You can now see the you new system by running the following Tapis CLI command:
systems-list
Execution systems in Tapis are very similar to storage systems. They just have additional information for how to launch jobs. In this example, we are using the Stampede2 HPC system, so we have to give scheduler and queue information. This system description is longer than the storage definition due to logins, queues, scratch systems definitions.
{
"id": "UPDATEUSERNAME.stampede2.execution",
"name": "Execution system for Stampede2",
"status": "UP",
"type": "EXECUTION",
"description": "Execution system for Stampede2 ",
"site": "www.tacc.utexas.edu",
"executionType": "HPC",
"scratchDir": "/home1/0003/UPDATEUSERNAME/scratch",
"workDir": "/home1/0003/UPDATEUSERNAME/work",
"login": {
"host": "login1.stampede2.tacc.utexas.edu",
"port": 22,
"protocol": "SSH",
"scratchDir": "/home1/0003/UPDATEUSERNAME/scratch",
"workDir": "/home1/0003/UPDATEUSERNAME/work",
"auth": {
"username": "UPDATEUSERNAME",
"password": "UPDATEPASSWORD",
"type": "PASSWORD"
}
},
"storage": {
"host": "login1.stampede2.tacc.utexas.edu",
"port": 22,
"protocol": "SFTP",
"rootDir": "/",
"homeDir": "/home1/0003/UPDATEUSERNAME",
"auth": {
"username": "UPDATEUSERNAME",
"password": "UPDATEPASSWORD",
"type": "PASSWORD"
}
},
"maxSystemJobs": 100,
"maxSystemJobsPerUser": 10,
"scheduler": "SLURM",
"queues": [
{
"name": "normal",
"maxJobs": 100,
"maxUserJobs": 10,
"maxNodes": 128,
"maxMemoryPerNode": "2GB",
"maxProcessorsPerNode": 128,
"customDirectives":"-A UPDATEALLOCATION",
"maxRequestedTime": "24:00:00",
"default": true
}
],
"environment": "",
"startupScript": null
}
We covered what some of these keywords are in the storage systems section.
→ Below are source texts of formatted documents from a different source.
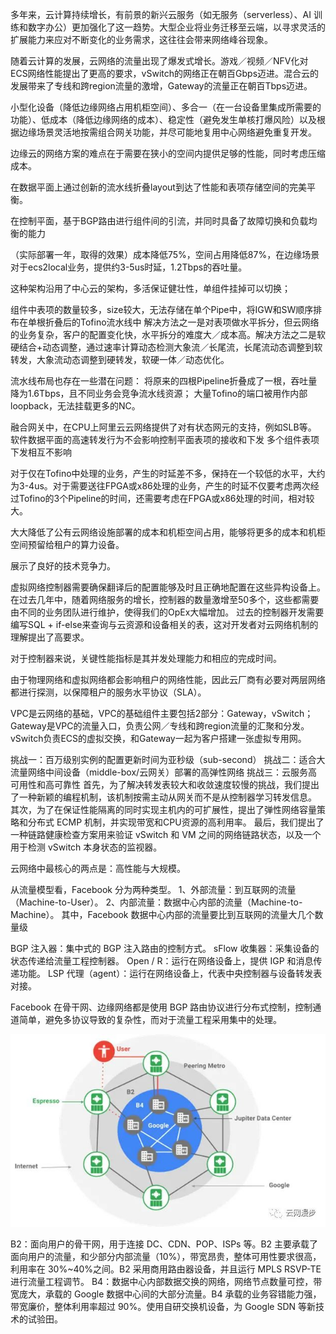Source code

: 多年来，云计算持续增长，有前景的新兴云服务（如无服务（serverless）、AI 训练和数字办公）更加强化了这一趋势。大型企业将业务迁移至云端，以寻求灵活的扩展能力来应对不断变化的业务需求，这往往会带来网络峰谷现象。

随着云计算的发展，云网络的流量出现了爆发式增长。游戏／视频／NFV化对ECS网络性能提出了更高的要求，vSwitch的网络正在朝百Gbps迈进。混合云的发展带来了专线和跨region流量的激增，Gateway的流量正在朝百Tbps迈进。


小型化设备（降低边缘网络占用机柜空间）、多合一（在一台设备里集成所需要的功能）、低成本（降低边缘网络的成本）、稳定性（避免发生单核打爆风险）以及根据边缘场景灵活地按需组合网关功能，并尽可能地复用中心网络避免重复开发。

边缘云的网络方案的难点在于需要在狭小的空间内提供足够的性能，同时考虑压缩成本。

在数据平面上通过创新的流水线折叠layout到达了性能和表项存储空间的完美平衡。

在控制平面，基于BGP路由进行组件间的引流，并同时具备了故障切换和负载均衡的能力

（实际部署一年，取得的效果）成本降低75%，空间占用降低87%，在边缘场景对于ecs2local业务，提供约3-5us时延，1.2Tbps的吞吐量。

这种架构沿用了中心云的架构，多活保证健壮性，单组件挂掉可以切换；

组件中表项的数量较多，size较大，无法存储在单个Pipe中，将IGW和SW顺序排布在单根折叠后的Tofino流水线中
解决方法之一是对表项做水平拆分，但云网络的业务复杂，客户的配置变化快，水平拆分的难度大／成本高。解决方法之二是软硬结合+动态调整，通过速率计算动态检测大象流／长尾流，长尾流动态调整到软转发，大象流动态调整到硬转发，软硬一体／动态优化。

流水线布局也存在一些潜在问题：
将原来的四根Pipeline折叠成了一根，吞吐量降为1.6Tbps，且不同业务会竞争流水线资源；
大量Tofino的端口被用作内部loopback，无法挂载更多的NC。


融合网关中，在CPU上阿里云云网络提供了对有状态网元的支持，例如SLB等。
软件数据平面的高速转发行为不会影响控制平面表项的接收和下发
多个组件表项下发相互不影响

对于仅在Tofino中处理的业务，产生的时延差不多，保持在一个较低的水平，大约为3-4us。对于需要送往FPGA或x86处理的业务，产生的时延不仅要考虑两次经过Tofino的3个Pipeline的时间，还需要考虑在FPGA或x86处理的时间，相对较大。

大大降低了公有云网络设施部署的成本和机柜空间占用，能够将更多的成本和机柜空间预留给租户的算力设备。

展示了良好的技术竞争力。

虚拟网络控制器需要确保翻译后的配置能够及时且正确地配置在这些异构设备上。
在过去几年中，随着网络服务的增长，控制器的数量激增至50多个，这些都需要由不同的业务团队进行维护，使得我们的OpEx大幅增加。
过去的控制器开发需要编写SQL + if-else来查询与云资源和设备相关的表，这对开发者对云网络机制的理解提出了高要求。

对于控制器来说，关键性能指标是其并发处理能力和相应的完成时间。

由于物理网络和虚拟网络都会影响租户的网络性能，因此云厂商有必要对两层网络都进行探测，以保障租户的服务水平协议（SLA）。

VPC是云网络的基础，VPC的基础组件主要包括2部分：Gateway，vSwitch；Gateway是VPC的流量入口，负责公网／专线和跨region流量的汇聚和分发。vSwitch负责ECS的虚拟交换，和Gateway一起为客户搭建一张虚拟专用网。

挑战一：百万级别实例的配置更新时间为亚秒级（sub-second）
挑战二：适合大流量网络中间设备（middle-box/云网关）部署的高弹性网络
挑战三：云服务高可用性和高可靠性
首先，为了解决转发表较大和收敛速度较慢的挑战，我们提出了一种新颖的编程机制，该机制按需主动从网关而不是从控制器学习转发信息。
其次，为了在保证性能隔离的同时实现主机内的可扩展性，提出了弹性网络容量策略和分布式 ECMP 机制，并实现带宽和CPU资源的高利用率。
最后，我们提出了一种链路健康检查方案用来验证 vSwitch 和 VM 之间的网络链路状态，以及一个用于检测 vSwitch 本身状态的监视器。

云网络中最核心的两点是：高性能与大规模。

从流量模型看，Facebook 分为两种类型。
1、外部流量：到互联网的流量（Machine-to-User）。
2、内部流量：数据中心内部的流量（Machine-to-Machine）。
其中，Facebook 数据中心内部的流量要比到互联网的流量大几个数量级

BGP 注入器：集中式的 BGP 注入路由的控制方式。
sFlow 收集器：采集设备的状态传递给流量工程控制器。
Open / R：运行在网络设备上，提供 IGP 和消息传递功能。
LSP 代理（agent）：运行在网络设备上，代表中央控制器与设备转发表对接。

Facebook 在骨干网、边缘网络都是使用 BGP 路由协议进行分布式控制，控制通道简单，避免多协议导致的复杂性，而对于流量工程采用集中的处理。

![fb_dc](./zap/fb_dc.jpeg)

B2：面向用户的骨干网，用于连接 DC、CDN、POP、ISPs 等。B2 主要承载了面向用户的流量，和少部分内部流量（10%），带宽昂贵，整体可用性要求很高，利用率在 30%~40%之间。B2 采用商用路由器设备，并且运行 MPLS RSVP-TE 进行流量工程调节。
B4：数据中心内部数据交换的网络，网络节点数量可控，带宽庞大，承载的 Google 数据中心间的大部分流量。B4 承载的业务容错能力强，带宽廉价，整体利用率超过 90%。使用自研交换机设备，为 Google SDN 等新技术的试验田。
Below is some commentary on the new fields:
- executionType - Either HPC, Condor, or CLI. Specifies how jobs should go into the system. HPC and Condor will leverage a batch scheduler. CLI will fork processes.
- scheduler - For HPC or CONDOR systems, Agave is "scheduler aware" and can use most popular schedulers to launch jobs on the system. This field can be LSF, LOADLEVELER, PBS, SGE, CONDOR, FORK, COBALT, TORQUE, MOAB, SLURM, UNKNOWN. The type of batch scheduler available on the system.
- environment - List of key-value pairs that will be added to the Linux shell environment prior to execution of any command.
- scratchDir - Whenever Agave runs a job, it uses a temporary directory to cache any app assets or job data it needs to run the job. This job directory will exist under the "scratchDir" that you set. The path in this field will be resolved relative to the rootDir value in the storage config if it begins with a "/", and relative to the system homeDir otherwise.
Complete reference information is located here: https://tacc-cloud.readthedocs.io/projects/agave/en/latest/agave/guides/systems/introduction.html
As a hands on exercise, register the Stampede2 HPC as a execution system using the Tapis-CLI using the above JSON template. - Don't forget to change UPDATEUSERNAME and UPDATEPASSWORD to your tutorial or TACC username.
In your CLI you can now get a list of your systems using:
systems-list
If you want to view just the storage systems you can use -S. For execution systems use -E.
We can also set a default storage system that Tapis can default to:
systems-setdefault USERNAME.tacc.corral.storage
Default systems are the systems that are used when the user does not specify a system to use when performing a remote action in Tapis. For example, specifying an archivePath in a job request, but no archiveSystem, or specifying a deploymentPath in an app description, but no deploymentSystem. In these situations, Tapis will use the user’s default storage system.